> **Task to carry out**
Copy out each line in the listing below where the word "Initializer" appears.

> **Extracted information**
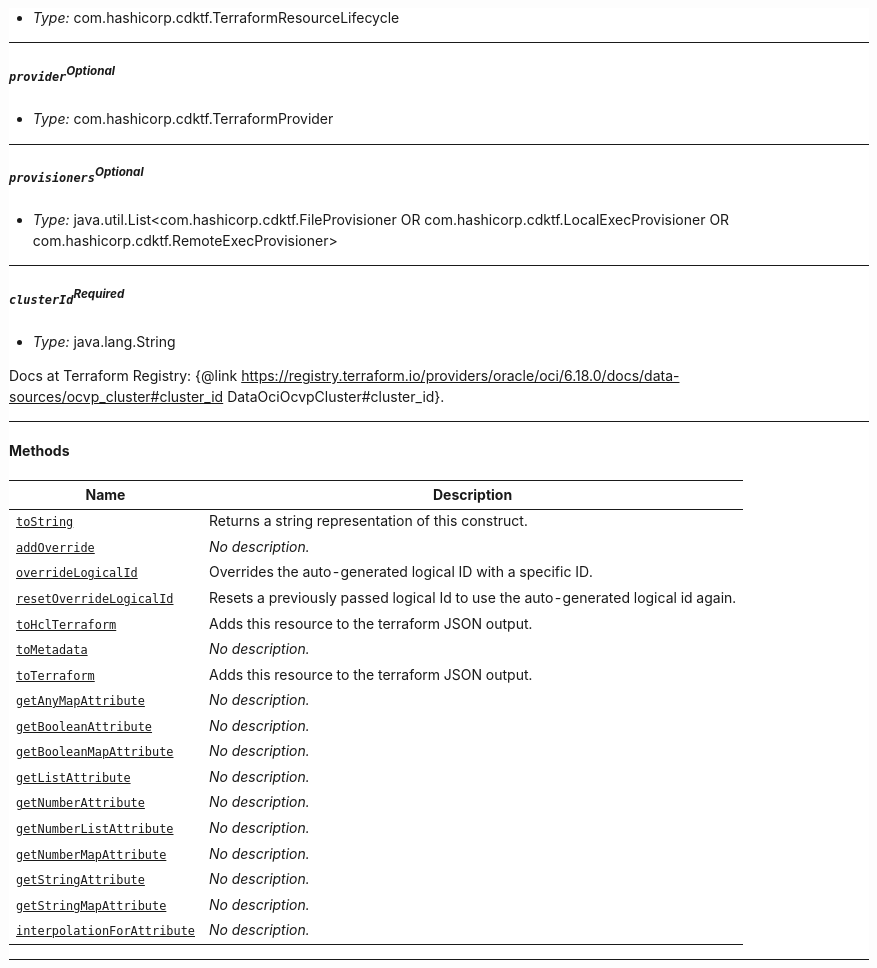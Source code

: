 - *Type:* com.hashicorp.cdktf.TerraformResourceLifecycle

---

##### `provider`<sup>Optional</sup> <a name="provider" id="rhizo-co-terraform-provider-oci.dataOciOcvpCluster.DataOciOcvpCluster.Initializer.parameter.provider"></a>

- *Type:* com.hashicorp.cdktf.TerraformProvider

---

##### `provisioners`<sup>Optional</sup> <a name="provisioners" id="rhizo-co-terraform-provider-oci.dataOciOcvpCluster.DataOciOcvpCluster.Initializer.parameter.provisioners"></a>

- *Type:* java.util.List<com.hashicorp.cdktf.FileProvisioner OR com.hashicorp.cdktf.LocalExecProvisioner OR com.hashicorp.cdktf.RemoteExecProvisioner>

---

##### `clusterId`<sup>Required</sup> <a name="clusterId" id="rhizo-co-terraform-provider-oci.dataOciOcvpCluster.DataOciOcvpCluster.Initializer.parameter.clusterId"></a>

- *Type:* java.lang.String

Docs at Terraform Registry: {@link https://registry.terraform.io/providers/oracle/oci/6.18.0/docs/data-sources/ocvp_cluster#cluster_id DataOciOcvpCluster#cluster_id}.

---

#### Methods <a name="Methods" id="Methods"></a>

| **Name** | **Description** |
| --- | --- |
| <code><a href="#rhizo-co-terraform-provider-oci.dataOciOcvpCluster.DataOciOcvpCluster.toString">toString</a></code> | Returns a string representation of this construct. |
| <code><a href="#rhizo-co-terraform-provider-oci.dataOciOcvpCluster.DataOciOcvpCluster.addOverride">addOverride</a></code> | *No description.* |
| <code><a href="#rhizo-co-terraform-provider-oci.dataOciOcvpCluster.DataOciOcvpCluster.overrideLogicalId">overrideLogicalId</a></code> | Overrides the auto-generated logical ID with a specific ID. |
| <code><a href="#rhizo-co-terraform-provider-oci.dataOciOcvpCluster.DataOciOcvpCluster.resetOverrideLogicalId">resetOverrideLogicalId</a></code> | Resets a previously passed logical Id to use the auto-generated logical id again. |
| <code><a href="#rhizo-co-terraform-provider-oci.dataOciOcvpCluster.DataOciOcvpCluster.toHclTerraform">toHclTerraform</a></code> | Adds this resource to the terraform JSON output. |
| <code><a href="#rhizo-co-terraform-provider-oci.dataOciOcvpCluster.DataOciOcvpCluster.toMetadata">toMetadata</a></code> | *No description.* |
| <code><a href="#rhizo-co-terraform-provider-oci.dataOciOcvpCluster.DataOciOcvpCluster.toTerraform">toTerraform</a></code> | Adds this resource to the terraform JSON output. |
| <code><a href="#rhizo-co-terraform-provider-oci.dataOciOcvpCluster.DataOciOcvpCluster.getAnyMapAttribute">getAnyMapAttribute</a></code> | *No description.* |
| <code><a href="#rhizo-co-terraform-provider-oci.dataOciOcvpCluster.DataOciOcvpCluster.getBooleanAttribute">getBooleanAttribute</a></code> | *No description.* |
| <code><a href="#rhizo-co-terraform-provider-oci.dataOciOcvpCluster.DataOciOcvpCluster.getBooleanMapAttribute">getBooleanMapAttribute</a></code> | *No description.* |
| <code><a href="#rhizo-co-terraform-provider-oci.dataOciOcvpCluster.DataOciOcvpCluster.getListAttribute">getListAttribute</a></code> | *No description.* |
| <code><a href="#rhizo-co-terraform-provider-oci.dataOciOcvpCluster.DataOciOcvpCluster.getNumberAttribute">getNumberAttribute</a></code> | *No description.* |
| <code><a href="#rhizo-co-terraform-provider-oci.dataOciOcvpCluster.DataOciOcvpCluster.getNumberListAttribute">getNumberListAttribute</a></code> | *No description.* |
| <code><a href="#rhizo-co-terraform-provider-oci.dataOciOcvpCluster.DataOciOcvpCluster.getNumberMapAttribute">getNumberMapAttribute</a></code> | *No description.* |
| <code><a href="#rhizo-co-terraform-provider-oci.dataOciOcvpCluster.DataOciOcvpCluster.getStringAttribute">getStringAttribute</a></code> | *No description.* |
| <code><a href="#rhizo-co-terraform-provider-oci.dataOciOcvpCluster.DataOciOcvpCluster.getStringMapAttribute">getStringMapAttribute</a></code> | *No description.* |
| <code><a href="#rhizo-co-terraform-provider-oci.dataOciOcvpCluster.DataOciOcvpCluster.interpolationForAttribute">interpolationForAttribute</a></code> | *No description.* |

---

--

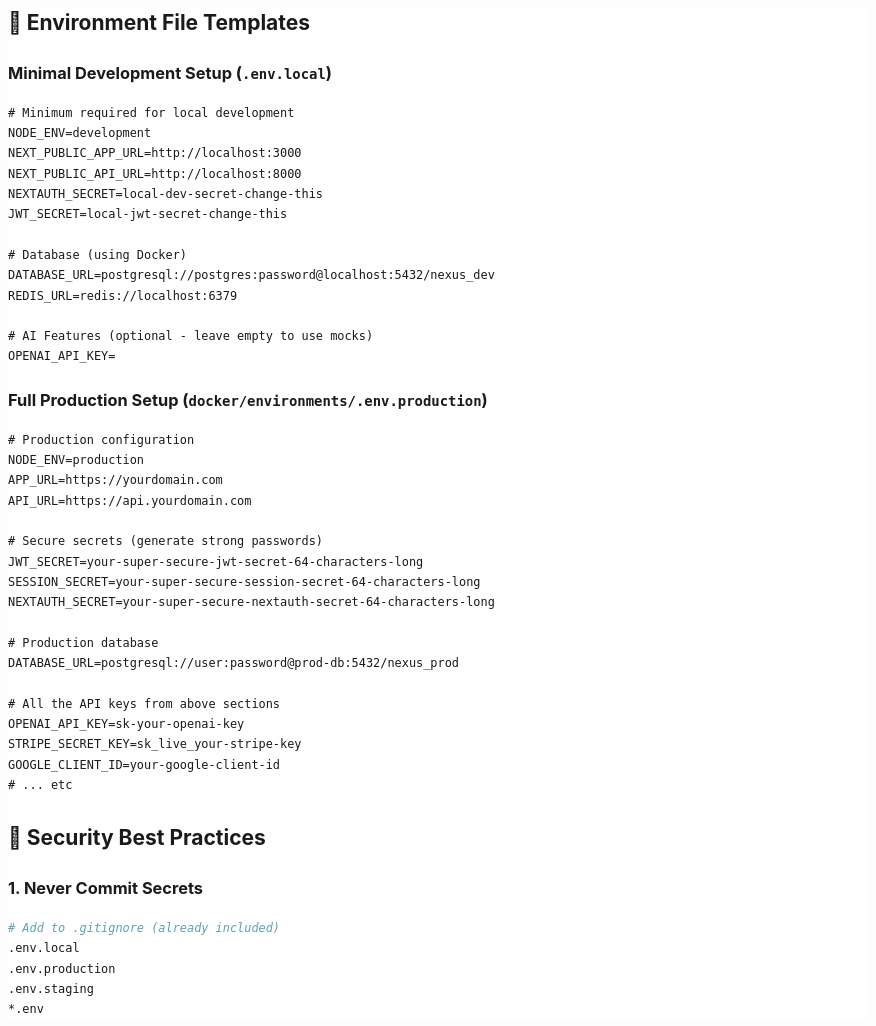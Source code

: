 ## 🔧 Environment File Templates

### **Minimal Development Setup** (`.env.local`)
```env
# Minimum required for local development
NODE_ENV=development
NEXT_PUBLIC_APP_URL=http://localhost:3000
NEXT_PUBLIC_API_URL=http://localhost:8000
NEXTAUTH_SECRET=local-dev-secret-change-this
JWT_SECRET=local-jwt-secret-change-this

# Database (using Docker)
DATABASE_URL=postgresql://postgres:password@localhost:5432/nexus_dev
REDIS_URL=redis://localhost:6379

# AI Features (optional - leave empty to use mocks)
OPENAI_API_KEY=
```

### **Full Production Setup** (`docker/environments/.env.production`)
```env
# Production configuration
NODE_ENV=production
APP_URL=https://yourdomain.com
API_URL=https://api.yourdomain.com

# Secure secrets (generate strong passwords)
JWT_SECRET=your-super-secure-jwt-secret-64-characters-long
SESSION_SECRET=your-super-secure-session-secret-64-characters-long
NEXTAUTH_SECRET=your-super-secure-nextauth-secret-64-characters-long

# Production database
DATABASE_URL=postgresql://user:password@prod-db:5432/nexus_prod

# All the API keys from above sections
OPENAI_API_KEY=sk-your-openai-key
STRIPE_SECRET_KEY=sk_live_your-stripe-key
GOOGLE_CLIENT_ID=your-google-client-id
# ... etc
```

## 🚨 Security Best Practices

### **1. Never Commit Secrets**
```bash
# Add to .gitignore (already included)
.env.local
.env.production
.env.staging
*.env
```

...

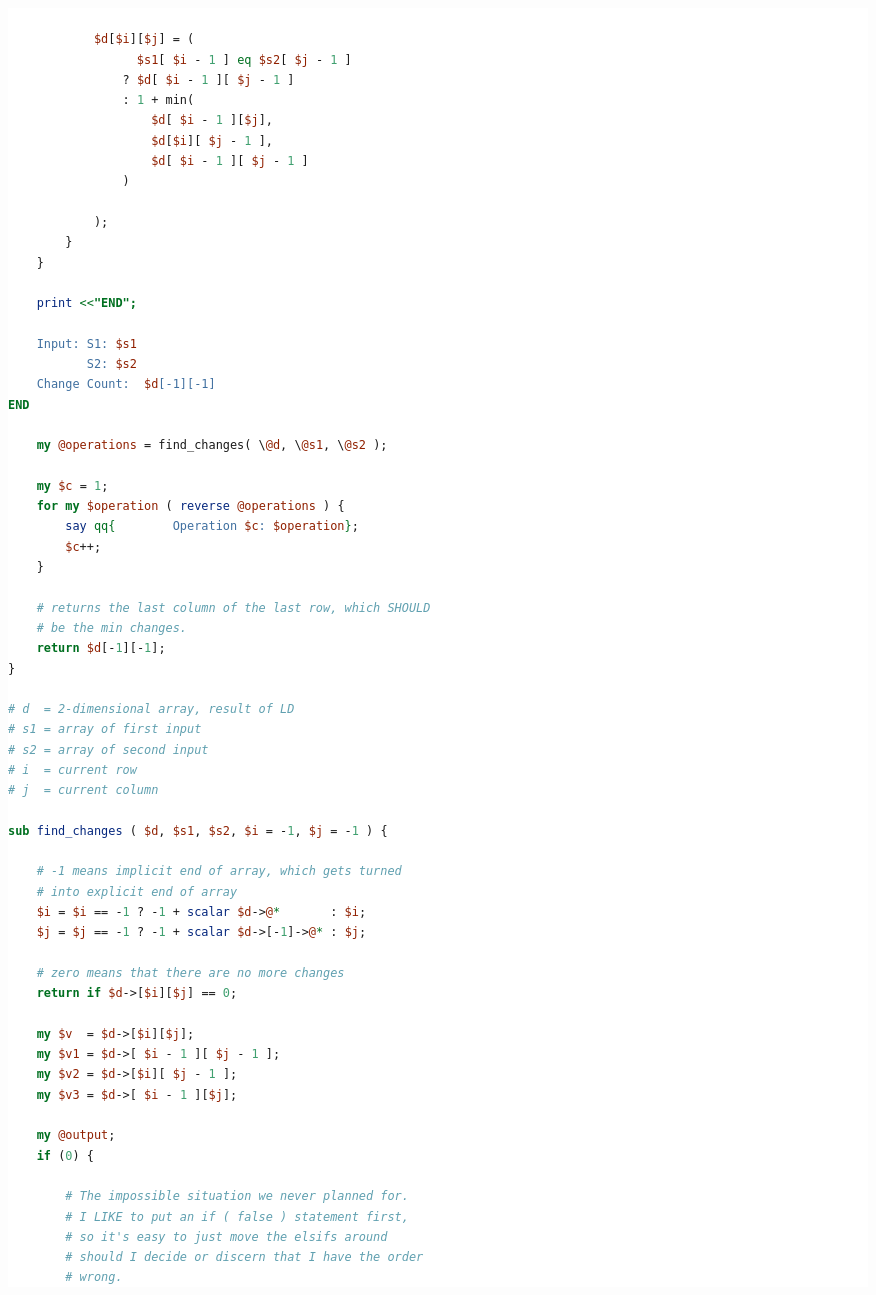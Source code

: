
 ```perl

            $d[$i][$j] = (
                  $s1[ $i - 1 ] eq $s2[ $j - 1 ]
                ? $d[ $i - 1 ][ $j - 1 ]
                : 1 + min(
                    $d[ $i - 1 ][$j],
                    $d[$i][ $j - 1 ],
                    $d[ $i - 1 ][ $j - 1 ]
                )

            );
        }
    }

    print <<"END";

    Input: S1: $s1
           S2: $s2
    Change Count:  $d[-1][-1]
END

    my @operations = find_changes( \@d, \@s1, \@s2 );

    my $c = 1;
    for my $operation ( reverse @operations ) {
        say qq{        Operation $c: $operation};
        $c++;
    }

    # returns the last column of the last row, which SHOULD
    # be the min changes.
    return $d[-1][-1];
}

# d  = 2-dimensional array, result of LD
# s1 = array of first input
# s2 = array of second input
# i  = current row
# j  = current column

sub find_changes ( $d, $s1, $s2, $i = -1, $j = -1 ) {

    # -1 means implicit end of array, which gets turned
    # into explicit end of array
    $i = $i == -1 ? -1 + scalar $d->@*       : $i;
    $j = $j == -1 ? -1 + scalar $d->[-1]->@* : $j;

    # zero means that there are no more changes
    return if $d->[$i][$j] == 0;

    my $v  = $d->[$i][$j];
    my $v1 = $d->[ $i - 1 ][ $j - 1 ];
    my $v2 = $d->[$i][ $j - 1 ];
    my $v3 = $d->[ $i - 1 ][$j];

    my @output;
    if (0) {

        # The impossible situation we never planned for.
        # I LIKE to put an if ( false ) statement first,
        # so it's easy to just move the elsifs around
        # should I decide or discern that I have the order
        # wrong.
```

> **Completed task**
##### `provider`<sup>Optional</sup> <a name="provider" id="rhizo-co-terraform-provider-oci.dataOciOcvpCluster.DataOciOcvpCluster.Initializer.parameter.provider"></a>
##### `provisioners`<sup>Optional</sup> <a name="provisioners" id="rhizo-co-terraform-provider-oci.dataOciOcvpCluster.DataOciOcvpCluster.Initializer.parameter.provisioners"></a>
##### `clusterId`<sup>Required</sup> <a name="clusterId" id="rhizo-co-terraform-provider-oci.dataOciOcvpCluster.DataOciOcvpCluster.Initializer.parameter.clusterId"></a>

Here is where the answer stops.